Fifty souls gathered Saturday night just behind the Green at First Parish Church Lexington to hear a somewhat informal, thoughtful piano recital of Bach and Brahms. The church is classic New England, with an all-white interior dominated by towering golden organ pipes above a plush deep red banquette. Below, on the floor with the parishioners, is an obviously experienced — and very respectable — mid-size black Steinway.
The program was presented by Diran Heller, piano teacher, church musician, and accompanist in and around Boston. Despite these responsibilities, he found time to undertake an ambitious recital program of five preludes and fugues from both books of the Well Tempered Clavier and the eight Klavierstücke of Brahms’s op. 76. He introduced the program by describing the two volumes of the WTC and pointing out the two composers’ similar devotion to their respective musical traditions, then demonstrated the less-than-traditional improvisatory nature of the B-flat major prelude from WTC Book 1.

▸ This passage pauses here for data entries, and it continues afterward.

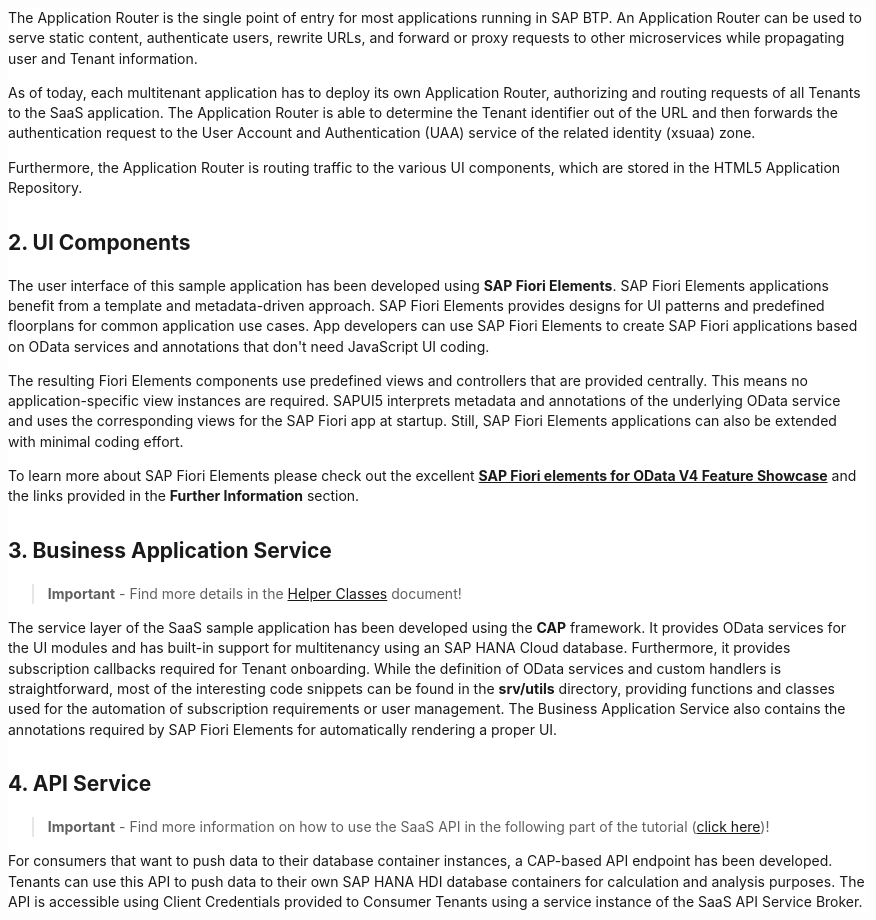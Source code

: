 The Application Router is the single point of entry for most applications running in SAP BTP. An Application Router can be used to serve static content, authenticate users, rewrite URLs, and forward or proxy requests to other microservices while propagating user and Tenant information.

As of today, each multitenant application has to deploy its own Application Router, authorizing and routing requests of all Tenants to the SaaS application. The Application Router is able to determine the Tenant identifier out of the URL and then forwards the authentication request to the User Account and Authentication \(UAA\) service of the related identity (xsuaa) zone.

Furthermore, the Application Router is routing traffic to the various UI components, which are stored in the HTML5 Application Repository. 


## 2. UI Components

The user interface of this sample application has been developed using **SAP Fiori Elements**. SAP Fiori Elements applications benefit from a template and metadata-driven approach. SAP Fiori Elements provides designs for UI patterns and predefined floorplans for common application use cases. App developers can use SAP Fiori Elements to create SAP Fiori applications based on OData services and annotations that don't need JavaScript UI coding. 

The resulting Fiori Elements components use predefined views and controllers that are provided centrally. This means no application-specific view instances are required. SAPUI5 interprets metadata and annotations of the underlying OData service and uses the corresponding views for the SAP Fiori app at startup. Still, SAP Fiori Elements applications can also be extended with minimal coding effort.

To learn more about SAP Fiori Elements please check out the excellent [**SAP Fiori elements for OData V4 Feature Showcase**](https://github.com/SAP-samples/fiori-elements-feature-showcase/) and the links provided in the **Further Information** section.


## 3. Business Application Service

> **Important** - Find more details in the [Helper Classes](./components/HelperClasses.md) document!

The service layer of the SaaS sample application has been developed using the **CAP** framework. It provides OData services for the UI modules and has built-in support for multitenancy using an SAP HANA Cloud database. Furthermore, it provides subscription callbacks required for Tenant onboarding. While the definition of OData services and custom handlers is straightforward, most of the interesting code snippets can be found in the **srv/utils** directory, providing functions and classes used for the automation of subscription requirements or user management. The Business Application Service also contains the annotations required by SAP Fiori Elements for automatically rendering a proper UI. 


## 4. API Service 

> **Important** - Find more information on how to use the SaaS API in the following part of the tutorial ([click here](../6-push-data-to-saas-api/README.md))!

For consumers that want to push data to their database container instances, a CAP-based API endpoint has been developed. Tenants can use this API to push data to their own SAP HANA HDI database containers for calculation and analysis purposes. The API is accessible using Client Credentials provided to Consumer Tenants using a service instance of the SaaS API Service Broker. 
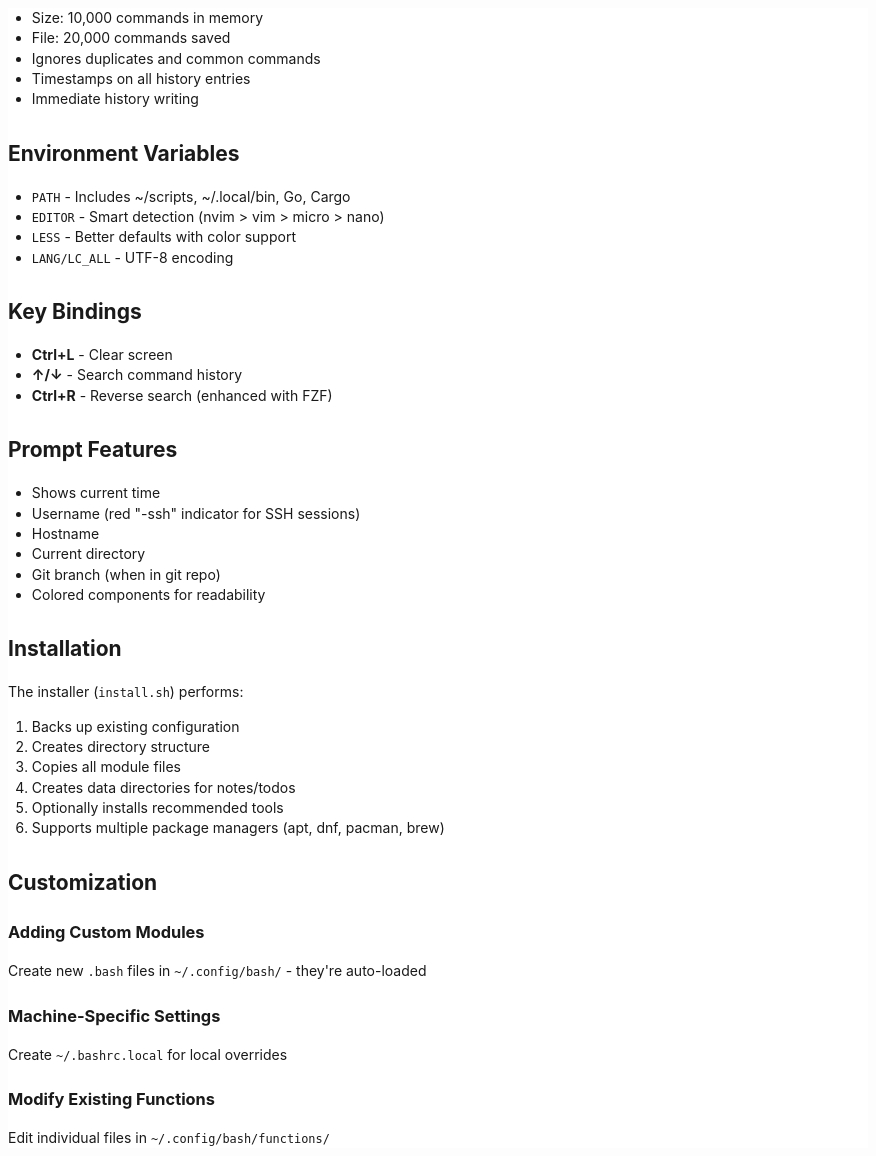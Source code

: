 - Size: 10,000 commands in memory
- File: 20,000 commands saved
- Ignores duplicates and common commands
- Timestamps on all history entries
- Immediate history writing

## Environment Variables

- `PATH` - Includes ~/scripts, ~/.local/bin, Go, Cargo
- `EDITOR` - Smart detection (nvim > vim > micro > nano)
- `LESS` - Better defaults with color support
- `LANG/LC_ALL` - UTF-8 encoding

## Key Bindings

- **Ctrl+L** - Clear screen
- **↑/↓** - Search command history
- **Ctrl+R** - Reverse search (enhanced with FZF)

## Prompt Features

- Shows current time
- Username (red "-ssh" indicator for SSH sessions)
- Hostname
- Current directory
- Git branch (when in git repo)
- Colored components for readability

## Installation

The installer (`install.sh`) performs:
1. Backs up existing configuration
2. Creates directory structure
3. Copies all module files
4. Creates data directories for notes/todos
5. Optionally installs recommended tools
6. Supports multiple package managers (apt, dnf, pacman, brew)

## Customization

### Adding Custom Modules
Create new `.bash` files in `~/.config/bash/` - they're auto-loaded

### Machine-Specific Settings
Create `~/.bashrc.local` for local overrides

### Modify Existing Functions
Edit individual files in `~/.config/bash/functions/`
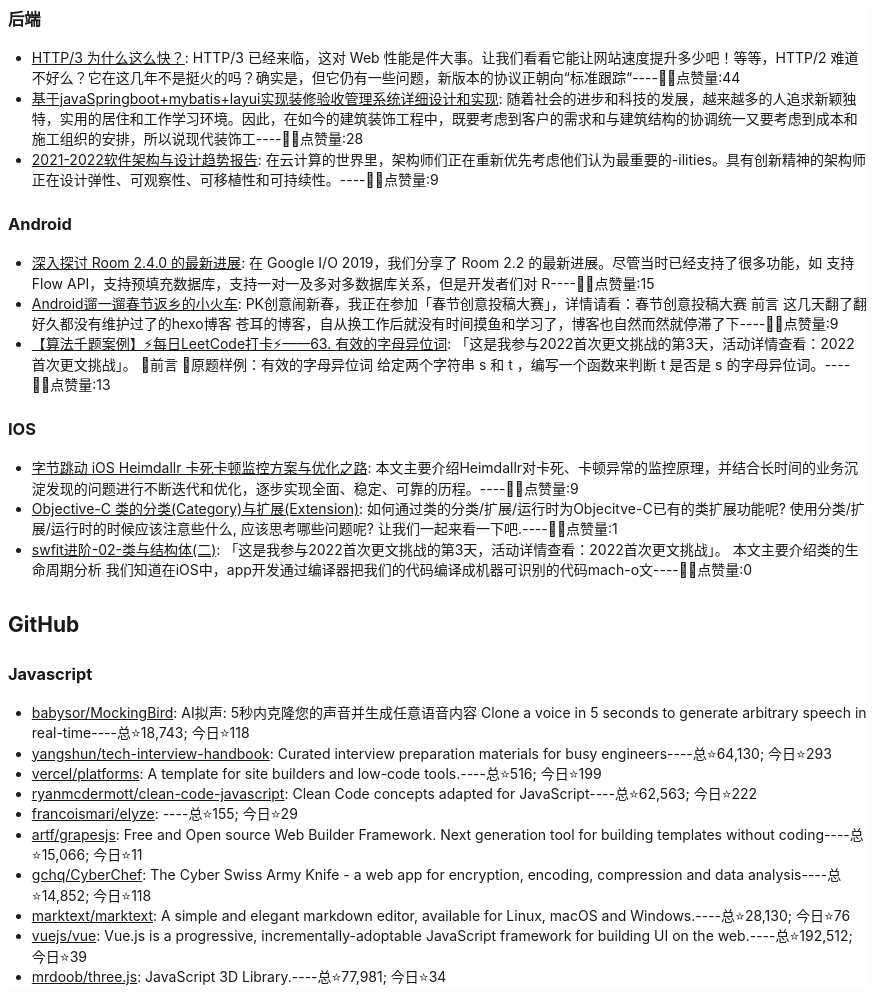 ### 后端 
- [HTTP/3 为什么这么快？](https://juejin.cn/post/7055178022445383694): HTTP/3 已经来临，这对 Web 性能是件大事。让我们看看它能让网站速度提升多少吧！等等，HTTP/2 难道不好么？它在这几年不是挺火的吗？确实是，但它仍有一些问题，新版本的协议正朝向“标准跟踪“----👍🏻点赞量:44 
- [基于javaSpringboot+mybatis+layui实现装修验收管理系统详细设计和实现](https://juejin.cn/post/7054822673636917256): 随着社会的进步和科技的发展，越来越多的人追求新颖独特，实用的居住和工作学习环境。因此，在如今的建筑装饰工程中，既要考虑到客户的需求和与建筑结构的协调统一又要考虑到成本和施工组织的安排，所以说现代装饰工----👍🏻点赞量:28 
- [2021-2022软件架构与设计趋势报告](https://juejin.cn/post/7054856459443503117): 在云计算的世界里，架构师们正在重新优先考虑他们认为最重要的-ilities。具有创新精神的架构师正在设计弹性、可观察性、可移植性和可持续性。----👍🏻点赞量:9 

### Android 
- [深入探讨 Room 2.4.0 的最新进展](https://juejin.cn/post/7054777644277039134): 在 Google I/O 2019，我们分享了 Room 2.2 的最新进展。尽管当时已经支持了很多功能，如 支持 Flow API，支持预填充数据库，支持一对一及多对多数据库关系，但是开发者们对 R----👍🏻点赞量:15 
- [Android遛一遛春节返乡的小火车](https://juejin.cn/post/7054743435562975262): PK创意闹新春，我正在参加「春节创意投稿大赛」，详情请看：春节创意投稿大赛 前言 这几天翻了翻好久都没有维护过了的hexo博客 苍耳的博客，自从换工作后就没有时间摸鱼和学习了，博客也自然而然就停滞了下----👍🏻点赞量:9 
- [【算法千题案例】⚡️每日LeetCode打卡⚡️——63. 有效的字母异位词](https://juejin.cn/post/7055175876463296542): 「这是我参与2022首次更文挑战的第3天，活动详情查看：2022首次更文挑战」。 📢前言 🌲原题样例：有效的字母异位词 给定两个字符串 s 和 t ，编写一个函数来判断 t 是否是 s 的字母异位词。----👍🏻点赞量:13 

### IOS 
- [字节跳动 iOS Heimdallr 卡死卡顿监控方案与优化之路](https://juejin.cn/post/7055190328260689951): 本文主要介绍Heimdallr对卡死、卡顿异常的监控原理，并结合长时间的业务沉淀发现的问题进行不断迭代和优化，逐步实现全面、稳定、可靠的历程。----👍🏻点赞量:9 
- [Objective-C 类的分类(Category)与扩展(Extension)](https://juejin.cn/post/7055226500903075848): 如何通过类的分类/扩展/运行时为Objecitve-C已有的类扩展功能呢? 使用分类/扩展/运行时的时候应该注意些什么, 应该思考哪些问题呢? 让我们一起来看一下吧.----👍🏻点赞量:1 
- [swfit进阶-02-类与结构体(二)](https://juejin.cn/post/7055224921986711560): 「这是我参与2022首次更文挑战的第3天，活动详情查看：2022首次更文挑战」。 本文主要介绍类的生命周期分析 我们知道在iOS中，app开发通过编译器把我们的代码编译成机器可识别的代码mach-o文----👍🏻点赞量:0 


## GitHub 
### Javascript 
- [babysor/MockingBird](https://github.com/babysor/MockingBird): AI拟声: 5秒内克隆您的声音并生成任意语音内容 Clone a voice in 5 seconds to generate arbitrary speech in real-time----总⭐️18,743; 今日⭐️118 
- [yangshun/tech-interview-handbook](https://github.com/yangshun/tech-interview-handbook): Curated interview preparation materials for busy engineers----总⭐️64,130; 今日⭐️293 
- [vercel/platforms](https://github.com/vercel/platforms): A template for site builders and low-code tools.----总⭐️516; 今日⭐️199 
- [ryanmcdermott/clean-code-javascript](https://github.com/ryanmcdermott/clean-code-javascript): Clean Code concepts adapted for JavaScript----总⭐️62,563; 今日⭐️222 
- [francoismari/elyze](https://github.com/francoismari/elyze): ----总⭐️155; 今日⭐️29 
- [artf/grapesjs](https://github.com/artf/grapesjs): Free and Open source Web Builder Framework. Next generation tool for building templates without coding----总⭐️15,066; 今日⭐️11 
- [gchq/CyberChef](https://github.com/gchq/CyberChef): The Cyber Swiss Army Knife - a web app for encryption, encoding, compression and data analysis----总⭐️14,852; 今日⭐️118 
- [marktext/marktext](https://github.com/marktext/marktext): A simple and elegant markdown editor, available for Linux, macOS and Windows.----总⭐️28,130; 今日⭐️76 
- [vuejs/vue](https://github.com/vuejs/vue): Vue.js is a progressive, incrementally-adoptable JavaScript framework for building UI on the web.----总⭐️192,512; 今日⭐️39 
- [mrdoob/three.js](https://github.com/mrdoob/three.js): JavaScript 3D Library.----总⭐️77,981; 今日⭐️34 
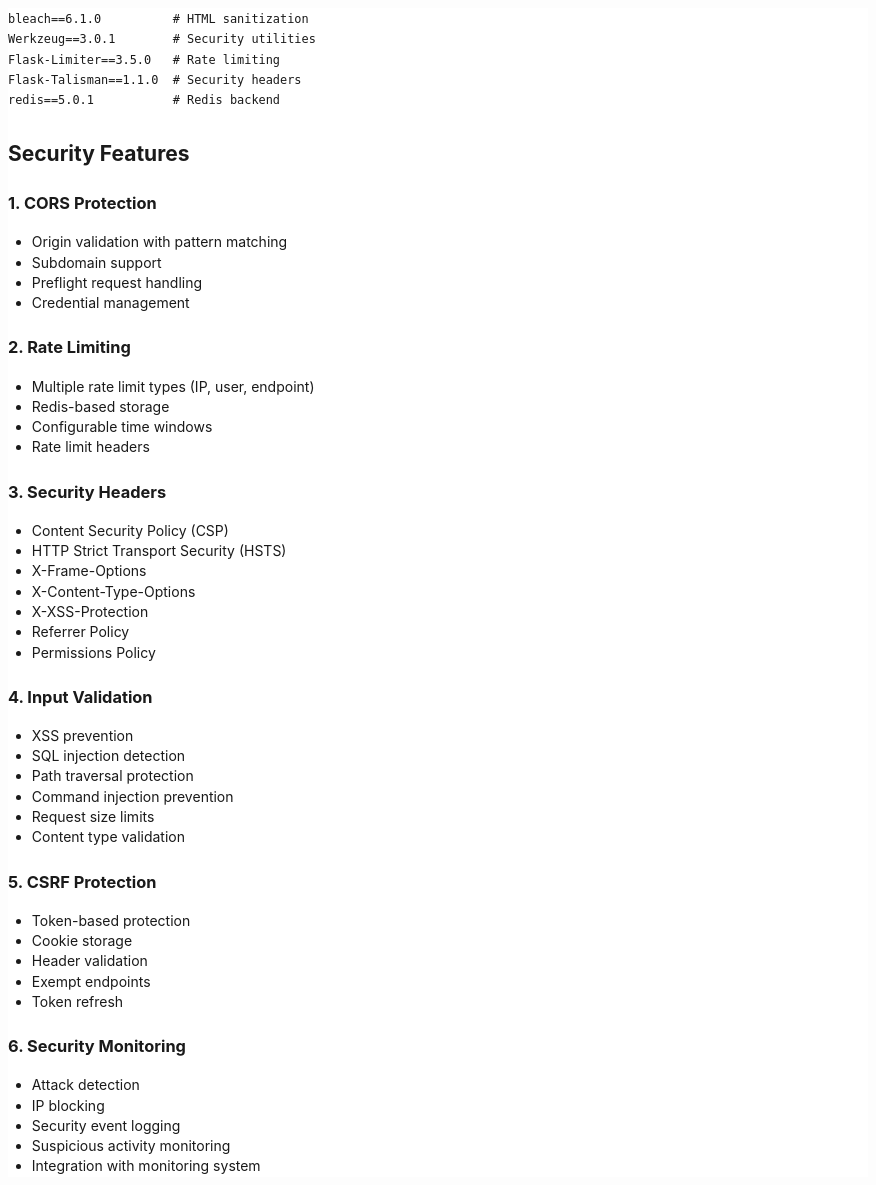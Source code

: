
```
bleach==6.1.0          # HTML sanitization
Werkzeug==3.0.1        # Security utilities
Flask-Limiter==3.5.0   # Rate limiting
Flask-Talisman==1.1.0  # Security headers
redis==5.0.1           # Redis backend
```

## Security Features

### 1. CORS Protection
- Origin validation with pattern matching
- Subdomain support
- Preflight request handling
- Credential management

### 2. Rate Limiting
- Multiple rate limit types (IP, user, endpoint)
- Redis-based storage
- Configurable time windows
- Rate limit headers

### 3. Security Headers
- Content Security Policy (CSP)
- HTTP Strict Transport Security (HSTS)
- X-Frame-Options
- X-Content-Type-Options
- X-XSS-Protection
- Referrer Policy
- Permissions Policy

### 4. Input Validation
- XSS prevention
- SQL injection detection
- Path traversal protection
- Command injection prevention
- Request size limits
- Content type validation

### 5. CSRF Protection
- Token-based protection
- Cookie storage
- Header validation
- Exempt endpoints
- Token refresh

### 6. Security Monitoring
- Attack detection
- IP blocking
- Security event logging
- Suspicious activity monitoring
- Integration with monitoring system
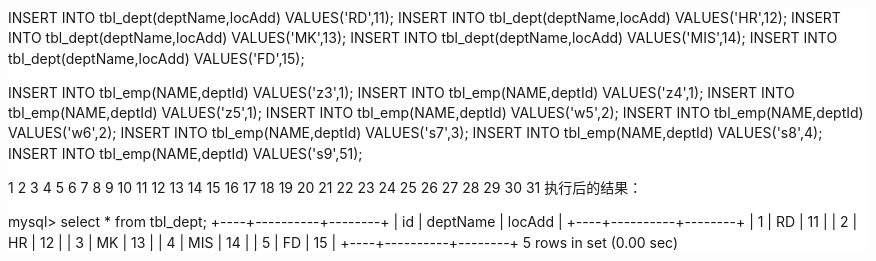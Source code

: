 INSERT INTO tbl_dept(deptName,locAdd) VALUES('RD',11);
INSERT INTO tbl_dept(deptName,locAdd) VALUES('HR',12);
INSERT INTO tbl_dept(deptName,locAdd) VALUES('MK',13);
INSERT INTO tbl_dept(deptName,locAdd) VALUES('MIS',14);
INSERT INTO tbl_dept(deptName,locAdd) VALUES('FD',15);

INSERT INTO tbl_emp(NAME,deptId) VALUES('z3',1);
INSERT INTO tbl_emp(NAME,deptId) VALUES('z4',1);
INSERT INTO tbl_emp(NAME,deptId) VALUES('z5',1);
INSERT INTO tbl_emp(NAME,deptId) VALUES('w5',2);
INSERT INTO tbl_emp(NAME,deptId) VALUES('w6',2);
INSERT INTO tbl_emp(NAME,deptId) VALUES('s7',3);
INSERT INTO tbl_emp(NAME,deptId) VALUES('s8',4);
INSERT INTO tbl_emp(NAME,deptId) VALUES('s9',51);

1
2
3
4
5
6
7
8
9
10
11
12
13
14
15
16
17
18
19
20
21
22
23
24
25
26
27
28
29
30
31
执行后的结果：

mysql> select * from tbl_dept;
+----+----------+--------+
| id | deptName | locAdd |
+----+----------+--------+
|  1 | RD       | 11     |
|  2 | HR       | 12     |
|  3 | MK       | 13     |
|  4 | MIS      | 14     |
|  5 | FD       | 15     |
+----+----------+--------+
5 rows in set (0.00 sec)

Heller played preludes and fugues in C minor, C-sharp major, and B-flat major from Book 1, and C major and D minor from Book 2 from memory, an impressive feat for five different fugues, and even more impressive when he made a few [small] stumbles but was able to continue. (Ask any pianist about re-starting from memory in the middle of a fugue!) Voices and harmonies were always clear and conveyed a feeling of thoughtful consideration.
The four Capriccios and four Intermezzi that comprise Brahms’s op. 76 are not to be taken lightly; they are thickly written and filled with dense harmonies and rhythmic sleight of hand. They also cover extensive emotional territory, despite their character-piece format. While we did not hear emotional fireworks from Heller in these pieces, we certainly did hear the harmonic framework as well as individual lines, surging broken chords in the bass, and interior voices that are so easy to lose in grand washes of sound. Upper voice melodic lines were sometimes hard to follow; the entire recital was performed with the piano lid closed, presumably because of the very live acoustics in the sanctuary, but an open lid would have enhanced the high register and undoubtedly made the Brahms in particular feel more expansive.
Heller often uses a real finger legato when many musicians would depend on the sustaining pedal; this is certainly one source of the clarity in his playing. He holds degrees in composition from Boston Conservatory and Boston University and has taught music theory at the Boston University Tanglewood Institute; that training probably also contributes to his attention to structure. It was very interesting to hear this music from that vantage point.